● Directions: Go through the records below line by line. Count the lines with "PaymentService" and give the count alone.

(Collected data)
____________

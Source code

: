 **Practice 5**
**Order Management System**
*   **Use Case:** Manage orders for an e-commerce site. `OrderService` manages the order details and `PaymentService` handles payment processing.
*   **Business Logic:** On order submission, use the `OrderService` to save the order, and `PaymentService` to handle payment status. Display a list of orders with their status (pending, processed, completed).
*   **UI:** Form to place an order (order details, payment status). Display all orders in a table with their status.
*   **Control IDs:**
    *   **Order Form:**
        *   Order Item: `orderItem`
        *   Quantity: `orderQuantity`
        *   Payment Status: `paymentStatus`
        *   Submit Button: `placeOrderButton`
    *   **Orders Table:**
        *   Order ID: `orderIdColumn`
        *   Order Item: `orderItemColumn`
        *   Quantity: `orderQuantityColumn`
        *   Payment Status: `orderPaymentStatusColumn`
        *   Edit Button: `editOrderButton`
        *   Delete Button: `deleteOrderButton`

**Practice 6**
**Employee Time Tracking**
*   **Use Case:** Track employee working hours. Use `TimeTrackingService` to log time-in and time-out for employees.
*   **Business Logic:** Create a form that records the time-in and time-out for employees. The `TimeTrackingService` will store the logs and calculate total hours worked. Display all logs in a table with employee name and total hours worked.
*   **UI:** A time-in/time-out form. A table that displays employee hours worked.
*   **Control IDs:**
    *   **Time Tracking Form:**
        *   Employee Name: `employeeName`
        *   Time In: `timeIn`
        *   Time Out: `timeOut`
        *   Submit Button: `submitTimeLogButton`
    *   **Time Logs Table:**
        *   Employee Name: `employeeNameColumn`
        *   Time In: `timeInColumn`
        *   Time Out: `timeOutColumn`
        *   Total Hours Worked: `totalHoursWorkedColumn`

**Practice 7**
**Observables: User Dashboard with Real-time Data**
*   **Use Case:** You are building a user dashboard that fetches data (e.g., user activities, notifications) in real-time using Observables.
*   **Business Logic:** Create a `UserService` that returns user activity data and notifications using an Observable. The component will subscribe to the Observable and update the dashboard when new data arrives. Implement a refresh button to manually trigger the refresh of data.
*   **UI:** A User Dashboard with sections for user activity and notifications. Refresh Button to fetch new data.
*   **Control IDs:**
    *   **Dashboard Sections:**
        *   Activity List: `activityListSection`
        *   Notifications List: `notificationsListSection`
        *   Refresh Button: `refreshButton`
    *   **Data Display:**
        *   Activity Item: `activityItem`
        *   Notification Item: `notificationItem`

____________

● Solution to this exercise: 2